Kantor dengan cat interior berwarna putih pucat inipun masih sama. Dingin seperti kamar mayat, entah bagaimana karyawan yang setiap hari ada di sini bisa betah dengan warna ruangan seperti ini. Ini akhir pekan dan tanggal merah pula. Seperti biasa, aku harus bekerja di hari-hari seperti ini. Ruangan redaksi terlihat lengang, harian pagi lokal hari ini berhamburan di lantai, sudah jadi kebiasaan sang wartawan setelah membaca koran, ia lalu meletakanya di lantai dengan lembaran setiap halamannya yang tak runut lagi. Ruangan ini benar-benar dingin, pendingin ruangan di sini nampaknya tak pernah dimatikan berabad-abad sudah. Mas Ber sepertinya sedang meliput berita di luar.
Aku meneruskan langkahku menuju pantry, mengambil segelas air lalu ke ruanganku untuk membuka komputer tua yang loadingnya lama betul. Saking lambatnya, bermain game di Facebook saja komputer ini tak sanggup. Baru aku duduk sebentar di ruangan yang sempit ini, telepon sudah berdering. Setelah, selesai dengan telepon pertama. Telepon ini berbunyi lagi. Total dalam jangka waktu sepuluh menit sudah ada tiga telepon dari agen koran yang meminta penambahan jatah koran untuk besok. Agen-agen itu nampaknya sudah tau apa yang akan aku lakukan di hari libur seperti ini dikantor. Begitu jam dinding menunjukan angka 5:15 teng. Mereka akan berlomba-lomba menelepon ku. Karena beberapa jam kemudian sudah memasuki maghrib dan setelah shalat maghrib aku akan keluar untuk mencari makan malam, setelah makan malam kemungkinan yang pasti terjadi adalah aku akan tertidur hingga waktu tepat jam 11.00 malam. Jadi kesempatan ini tentu mereka manfaatkan untuk menghubungi ku dikantor.

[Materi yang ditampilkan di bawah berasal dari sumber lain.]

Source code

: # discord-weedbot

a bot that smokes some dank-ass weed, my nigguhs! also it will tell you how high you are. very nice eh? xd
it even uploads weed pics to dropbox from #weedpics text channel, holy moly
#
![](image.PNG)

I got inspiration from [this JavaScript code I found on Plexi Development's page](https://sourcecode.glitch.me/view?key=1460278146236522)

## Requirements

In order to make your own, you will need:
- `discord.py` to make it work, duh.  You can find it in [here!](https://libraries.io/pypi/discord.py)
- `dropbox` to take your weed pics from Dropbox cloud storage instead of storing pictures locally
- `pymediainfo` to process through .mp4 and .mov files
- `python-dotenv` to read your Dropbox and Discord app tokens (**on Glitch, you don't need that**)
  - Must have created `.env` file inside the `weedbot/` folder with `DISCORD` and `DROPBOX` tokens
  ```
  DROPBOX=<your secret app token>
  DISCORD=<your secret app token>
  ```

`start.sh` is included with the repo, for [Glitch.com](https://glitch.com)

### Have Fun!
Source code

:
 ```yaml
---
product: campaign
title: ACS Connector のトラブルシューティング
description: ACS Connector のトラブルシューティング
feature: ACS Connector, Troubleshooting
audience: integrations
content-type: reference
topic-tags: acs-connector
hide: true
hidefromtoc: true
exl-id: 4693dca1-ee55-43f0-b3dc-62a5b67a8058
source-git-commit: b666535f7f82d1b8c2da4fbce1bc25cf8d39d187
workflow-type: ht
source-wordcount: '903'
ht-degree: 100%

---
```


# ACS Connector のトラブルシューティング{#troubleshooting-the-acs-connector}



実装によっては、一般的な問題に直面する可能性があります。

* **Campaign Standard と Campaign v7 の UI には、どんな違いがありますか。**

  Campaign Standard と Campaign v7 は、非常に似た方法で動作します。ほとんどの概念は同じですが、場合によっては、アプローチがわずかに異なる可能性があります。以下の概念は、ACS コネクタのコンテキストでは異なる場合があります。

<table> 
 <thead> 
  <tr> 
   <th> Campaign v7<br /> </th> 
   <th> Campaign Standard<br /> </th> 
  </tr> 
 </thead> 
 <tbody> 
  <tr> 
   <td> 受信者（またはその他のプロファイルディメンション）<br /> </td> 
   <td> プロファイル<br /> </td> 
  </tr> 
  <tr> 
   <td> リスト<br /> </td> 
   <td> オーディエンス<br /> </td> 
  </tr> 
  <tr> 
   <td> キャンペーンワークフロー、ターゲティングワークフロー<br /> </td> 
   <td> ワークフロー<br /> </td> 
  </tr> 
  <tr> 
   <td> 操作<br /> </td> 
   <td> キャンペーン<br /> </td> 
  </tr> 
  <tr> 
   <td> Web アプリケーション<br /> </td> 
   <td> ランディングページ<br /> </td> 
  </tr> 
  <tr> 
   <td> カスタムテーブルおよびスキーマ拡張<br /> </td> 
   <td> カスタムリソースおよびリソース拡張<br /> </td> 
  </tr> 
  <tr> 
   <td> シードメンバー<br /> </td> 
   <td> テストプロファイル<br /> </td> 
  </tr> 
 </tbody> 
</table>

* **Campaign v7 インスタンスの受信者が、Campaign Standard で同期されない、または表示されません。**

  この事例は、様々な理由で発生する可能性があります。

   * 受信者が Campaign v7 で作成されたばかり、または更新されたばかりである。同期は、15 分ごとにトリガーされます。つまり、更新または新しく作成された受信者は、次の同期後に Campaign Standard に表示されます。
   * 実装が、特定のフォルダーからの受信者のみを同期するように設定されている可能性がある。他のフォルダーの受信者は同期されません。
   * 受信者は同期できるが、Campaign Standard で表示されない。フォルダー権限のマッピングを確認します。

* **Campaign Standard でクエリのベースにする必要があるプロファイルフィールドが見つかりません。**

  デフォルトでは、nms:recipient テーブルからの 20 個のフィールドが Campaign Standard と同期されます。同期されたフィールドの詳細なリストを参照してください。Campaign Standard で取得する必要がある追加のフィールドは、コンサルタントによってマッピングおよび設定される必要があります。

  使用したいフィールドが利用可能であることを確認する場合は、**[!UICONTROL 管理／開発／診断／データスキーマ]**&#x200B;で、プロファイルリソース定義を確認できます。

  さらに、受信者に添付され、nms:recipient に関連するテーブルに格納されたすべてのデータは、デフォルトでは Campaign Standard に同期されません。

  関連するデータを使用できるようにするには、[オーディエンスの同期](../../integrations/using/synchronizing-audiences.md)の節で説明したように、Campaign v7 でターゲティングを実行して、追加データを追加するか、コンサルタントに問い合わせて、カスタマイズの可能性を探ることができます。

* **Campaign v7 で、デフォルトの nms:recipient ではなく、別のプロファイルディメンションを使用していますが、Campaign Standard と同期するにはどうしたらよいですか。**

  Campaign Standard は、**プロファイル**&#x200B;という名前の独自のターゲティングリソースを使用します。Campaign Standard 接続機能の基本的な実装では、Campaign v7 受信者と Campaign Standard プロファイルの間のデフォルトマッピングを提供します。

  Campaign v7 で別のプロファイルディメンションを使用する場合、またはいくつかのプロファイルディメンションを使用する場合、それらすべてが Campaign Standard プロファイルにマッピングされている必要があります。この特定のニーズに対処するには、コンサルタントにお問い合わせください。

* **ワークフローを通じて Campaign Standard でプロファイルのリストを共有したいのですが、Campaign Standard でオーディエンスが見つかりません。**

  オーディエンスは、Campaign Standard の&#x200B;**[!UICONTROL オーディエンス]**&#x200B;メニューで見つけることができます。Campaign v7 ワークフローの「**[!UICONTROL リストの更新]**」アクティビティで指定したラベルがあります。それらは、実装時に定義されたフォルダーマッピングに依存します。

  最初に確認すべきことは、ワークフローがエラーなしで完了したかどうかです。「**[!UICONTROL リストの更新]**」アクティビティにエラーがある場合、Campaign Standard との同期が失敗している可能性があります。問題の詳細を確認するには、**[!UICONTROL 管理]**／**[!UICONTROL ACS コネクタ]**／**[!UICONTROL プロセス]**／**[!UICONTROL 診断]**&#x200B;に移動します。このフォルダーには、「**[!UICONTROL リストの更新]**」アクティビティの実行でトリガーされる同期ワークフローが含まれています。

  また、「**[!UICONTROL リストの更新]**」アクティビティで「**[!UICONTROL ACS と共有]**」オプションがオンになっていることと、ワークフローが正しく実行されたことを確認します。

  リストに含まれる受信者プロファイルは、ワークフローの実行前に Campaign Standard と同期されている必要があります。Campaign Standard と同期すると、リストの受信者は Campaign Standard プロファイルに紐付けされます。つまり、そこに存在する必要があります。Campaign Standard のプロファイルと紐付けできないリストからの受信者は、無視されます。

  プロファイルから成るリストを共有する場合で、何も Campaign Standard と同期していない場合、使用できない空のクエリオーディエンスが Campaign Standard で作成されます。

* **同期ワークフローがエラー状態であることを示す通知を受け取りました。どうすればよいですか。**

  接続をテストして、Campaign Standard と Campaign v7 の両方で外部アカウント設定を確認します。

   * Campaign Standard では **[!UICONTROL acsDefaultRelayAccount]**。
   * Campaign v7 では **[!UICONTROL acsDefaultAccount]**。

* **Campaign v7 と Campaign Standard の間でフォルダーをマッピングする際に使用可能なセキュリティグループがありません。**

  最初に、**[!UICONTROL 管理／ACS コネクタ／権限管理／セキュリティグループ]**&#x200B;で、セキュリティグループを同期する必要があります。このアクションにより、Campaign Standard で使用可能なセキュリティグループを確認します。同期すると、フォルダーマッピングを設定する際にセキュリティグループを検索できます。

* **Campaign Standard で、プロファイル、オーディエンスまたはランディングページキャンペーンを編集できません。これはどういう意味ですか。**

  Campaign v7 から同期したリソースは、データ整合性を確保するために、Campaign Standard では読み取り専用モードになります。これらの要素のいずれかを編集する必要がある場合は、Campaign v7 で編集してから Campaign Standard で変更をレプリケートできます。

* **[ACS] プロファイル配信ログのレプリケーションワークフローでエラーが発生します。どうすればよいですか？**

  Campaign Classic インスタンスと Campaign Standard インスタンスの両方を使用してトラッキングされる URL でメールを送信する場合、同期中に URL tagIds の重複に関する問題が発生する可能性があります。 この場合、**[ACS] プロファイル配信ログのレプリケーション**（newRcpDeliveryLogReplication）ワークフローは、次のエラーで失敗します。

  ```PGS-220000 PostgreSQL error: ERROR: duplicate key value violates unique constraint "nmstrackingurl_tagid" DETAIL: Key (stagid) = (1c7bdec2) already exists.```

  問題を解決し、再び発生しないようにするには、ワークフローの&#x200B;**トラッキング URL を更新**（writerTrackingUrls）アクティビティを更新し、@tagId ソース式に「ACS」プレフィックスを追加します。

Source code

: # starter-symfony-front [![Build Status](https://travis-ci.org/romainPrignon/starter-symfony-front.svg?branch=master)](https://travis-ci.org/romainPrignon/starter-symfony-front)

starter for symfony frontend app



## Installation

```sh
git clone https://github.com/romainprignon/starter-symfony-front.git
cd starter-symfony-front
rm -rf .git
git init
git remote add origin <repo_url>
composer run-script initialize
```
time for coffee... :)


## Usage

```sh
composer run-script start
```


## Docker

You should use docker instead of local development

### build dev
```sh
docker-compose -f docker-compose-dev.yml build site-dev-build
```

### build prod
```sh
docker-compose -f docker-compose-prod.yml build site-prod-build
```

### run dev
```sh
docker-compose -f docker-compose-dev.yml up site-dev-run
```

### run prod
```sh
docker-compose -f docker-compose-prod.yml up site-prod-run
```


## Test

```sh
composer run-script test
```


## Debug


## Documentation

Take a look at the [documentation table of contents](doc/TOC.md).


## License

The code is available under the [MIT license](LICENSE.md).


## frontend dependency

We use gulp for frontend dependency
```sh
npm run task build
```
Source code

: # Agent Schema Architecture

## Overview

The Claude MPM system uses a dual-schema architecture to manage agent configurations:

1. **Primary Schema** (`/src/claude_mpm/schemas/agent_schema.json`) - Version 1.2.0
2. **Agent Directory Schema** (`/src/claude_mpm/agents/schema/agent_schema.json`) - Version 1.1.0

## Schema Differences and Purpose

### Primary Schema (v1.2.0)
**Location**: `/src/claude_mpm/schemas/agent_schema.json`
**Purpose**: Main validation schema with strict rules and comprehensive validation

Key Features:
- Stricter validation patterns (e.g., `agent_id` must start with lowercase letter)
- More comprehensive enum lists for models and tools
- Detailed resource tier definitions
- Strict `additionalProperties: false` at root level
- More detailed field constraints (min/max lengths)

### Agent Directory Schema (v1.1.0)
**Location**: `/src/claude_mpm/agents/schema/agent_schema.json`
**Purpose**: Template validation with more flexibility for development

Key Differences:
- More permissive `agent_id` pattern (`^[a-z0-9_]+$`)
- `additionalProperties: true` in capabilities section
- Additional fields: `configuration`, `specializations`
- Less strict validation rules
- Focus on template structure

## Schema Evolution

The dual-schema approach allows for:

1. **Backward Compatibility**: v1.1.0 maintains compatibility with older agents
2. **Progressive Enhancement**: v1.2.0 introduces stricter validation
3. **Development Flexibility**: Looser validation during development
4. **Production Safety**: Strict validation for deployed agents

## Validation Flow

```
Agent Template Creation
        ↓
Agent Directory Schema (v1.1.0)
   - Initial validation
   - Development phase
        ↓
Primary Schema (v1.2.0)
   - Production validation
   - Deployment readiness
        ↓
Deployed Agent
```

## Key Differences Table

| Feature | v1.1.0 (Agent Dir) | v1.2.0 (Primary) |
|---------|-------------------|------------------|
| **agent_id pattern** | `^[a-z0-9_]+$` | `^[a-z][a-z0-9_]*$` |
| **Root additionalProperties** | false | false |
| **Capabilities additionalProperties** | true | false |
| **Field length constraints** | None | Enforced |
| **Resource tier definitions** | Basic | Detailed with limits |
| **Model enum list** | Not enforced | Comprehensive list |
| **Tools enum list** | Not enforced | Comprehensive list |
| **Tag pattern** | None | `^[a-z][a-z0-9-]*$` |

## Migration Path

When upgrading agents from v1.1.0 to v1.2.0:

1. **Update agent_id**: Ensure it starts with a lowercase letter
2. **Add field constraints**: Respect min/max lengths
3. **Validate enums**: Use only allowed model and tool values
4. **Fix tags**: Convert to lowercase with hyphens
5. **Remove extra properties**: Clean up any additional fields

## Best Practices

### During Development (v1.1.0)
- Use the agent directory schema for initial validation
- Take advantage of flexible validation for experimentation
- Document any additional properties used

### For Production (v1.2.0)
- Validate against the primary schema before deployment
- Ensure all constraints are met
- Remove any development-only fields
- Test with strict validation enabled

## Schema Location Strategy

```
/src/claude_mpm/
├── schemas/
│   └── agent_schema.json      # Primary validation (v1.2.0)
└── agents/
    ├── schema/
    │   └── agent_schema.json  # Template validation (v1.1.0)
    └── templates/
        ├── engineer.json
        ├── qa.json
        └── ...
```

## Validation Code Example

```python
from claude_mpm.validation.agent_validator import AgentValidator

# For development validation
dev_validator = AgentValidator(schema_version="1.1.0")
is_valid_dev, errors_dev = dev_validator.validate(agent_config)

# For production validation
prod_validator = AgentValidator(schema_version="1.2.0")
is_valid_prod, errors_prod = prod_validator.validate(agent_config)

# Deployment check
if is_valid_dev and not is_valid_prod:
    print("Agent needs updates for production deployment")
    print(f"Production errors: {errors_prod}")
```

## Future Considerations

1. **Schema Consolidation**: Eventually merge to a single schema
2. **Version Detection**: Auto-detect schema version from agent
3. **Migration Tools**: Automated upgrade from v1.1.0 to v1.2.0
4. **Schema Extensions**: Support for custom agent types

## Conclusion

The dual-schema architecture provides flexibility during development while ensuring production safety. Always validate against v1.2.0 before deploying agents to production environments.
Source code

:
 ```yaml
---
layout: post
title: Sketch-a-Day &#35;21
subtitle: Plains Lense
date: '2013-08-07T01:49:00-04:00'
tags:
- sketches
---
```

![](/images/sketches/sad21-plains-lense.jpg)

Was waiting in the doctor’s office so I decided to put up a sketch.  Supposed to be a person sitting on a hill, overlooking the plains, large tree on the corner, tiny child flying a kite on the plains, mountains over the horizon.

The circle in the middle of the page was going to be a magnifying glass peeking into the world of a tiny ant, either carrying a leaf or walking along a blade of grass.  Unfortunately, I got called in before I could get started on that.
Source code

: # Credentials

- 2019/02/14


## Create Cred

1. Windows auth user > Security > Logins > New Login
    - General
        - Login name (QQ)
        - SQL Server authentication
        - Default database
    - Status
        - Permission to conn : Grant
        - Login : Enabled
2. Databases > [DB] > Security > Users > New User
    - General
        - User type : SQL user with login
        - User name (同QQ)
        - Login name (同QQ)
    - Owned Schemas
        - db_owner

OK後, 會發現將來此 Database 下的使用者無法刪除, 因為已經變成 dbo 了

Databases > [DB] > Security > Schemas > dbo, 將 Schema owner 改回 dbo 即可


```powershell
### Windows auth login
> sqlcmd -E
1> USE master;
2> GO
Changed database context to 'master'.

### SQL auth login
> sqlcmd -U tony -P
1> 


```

7:30 malam. Apes sungguh apes, diluar hujan dan ya, aku tak bisa mengisi perutku ini dengan nikmatnya nasi goreng kambing langgananku malam ini. Saat seperti inilah mie instant adalah barang yang begitu mewah dikantor ini. Makanan yang menjadi sang messiah ku dari kelaparan. Aku menuju pantry lagi, merebus mie didalam sebuah wajan yang dipanaskan melalui tenaga listrik. Wajan ini milik mas Ber, jika wartawan itu tau ada seseorang yang menggunakan wajan kesayangannya ini maka sudah dapat ditebak nasib orang tersebut. Dia akan mendapat kultum tak henti-henti dari sang wartawan. Hujan menambah dingin seluruh ruangan dikantor ini. Aku keruangan mas Ber. Menutup ruangannya dan mematikan pendingin ruangan yang tak pernah ia matikan itu. Ya, menurutku sangat mustahil jika ia kembali lagi kekantor ditengah hujan yang kemungkinan tak akan reda hingga besok pagi ini, dia pasti akan segera kembali kerumah usai meliput berita malam ini.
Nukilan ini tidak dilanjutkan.